To do »
Nothing below is to be printed except the lines between the line holding "how they're gonna achieve" and the line holding "is a wide spread or unimodal.", inclusive, each exactly as it appears.

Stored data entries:
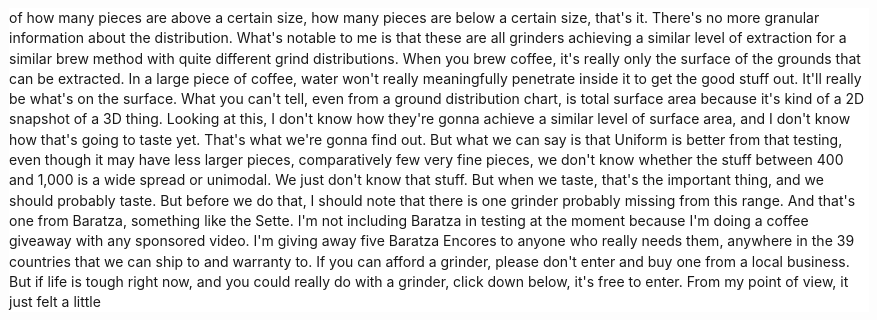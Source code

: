 of how many pieces are
above a certain size,
how many pieces are below
a certain size, that's it.
There's no more granular
information about the distribution.
What's notable to me is
that these are all grinders
achieving a similar level of extraction
for a similar brew method
with quite different grind distributions.
When you brew coffee,
it's really only the
surface of the grounds
that can be extracted.
In a large piece of coffee,
water won't really meaningfully
penetrate inside it
to get the good stuff out.
It'll really be what's on the surface.
What you can't tell, even from
a ground distribution chart,
is total surface area because it's
kind of a 2D snapshot of a 3D thing.
Looking at this, I don't know
how they're gonna achieve
a similar level of surface area,
and I don't know how
that's going to taste yet.
That's what we're gonna find out.
But what we can say is that Uniform
is better from that testing,
even though it may have
less larger pieces,
comparatively few very fine pieces,
we don't know whether the
stuff between 400 and 1,000
is a wide spread or unimodal.
We just don't know that stuff.
But when we taste, that's
the important thing,
and we should probably taste.
But before we do that, I
should note that there is
one grinder probably
missing from this range.
And that's one from Baratza,
something like the Sette.
I'm not including Baratza
in testing at the moment
because I'm doing a coffee giveaway
with any sponsored video.
I'm giving away five Baratza Encores
to anyone who really needs them,
anywhere in the 39 countries that we can
ship to and warranty to.
If you can afford a grinder,
please don't enter and buy
one from a local business.
But if life is tough right now,
and you could really do with a grinder,
click down below, it's free to enter.
From my point of view,
it just felt a little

Answer to the problem »
how they're gonna achieve
a similar level of surface area,
and I don't know how
that's going to taste yet.
That's what we're gonna find out.
But what we can say is that Uniform
is better from that testing,
even though it may have
less larger pieces,
comparatively few very fine pieces,
we don't know whether the
stuff between 400 and 1,000
is a wide spread or unimodal.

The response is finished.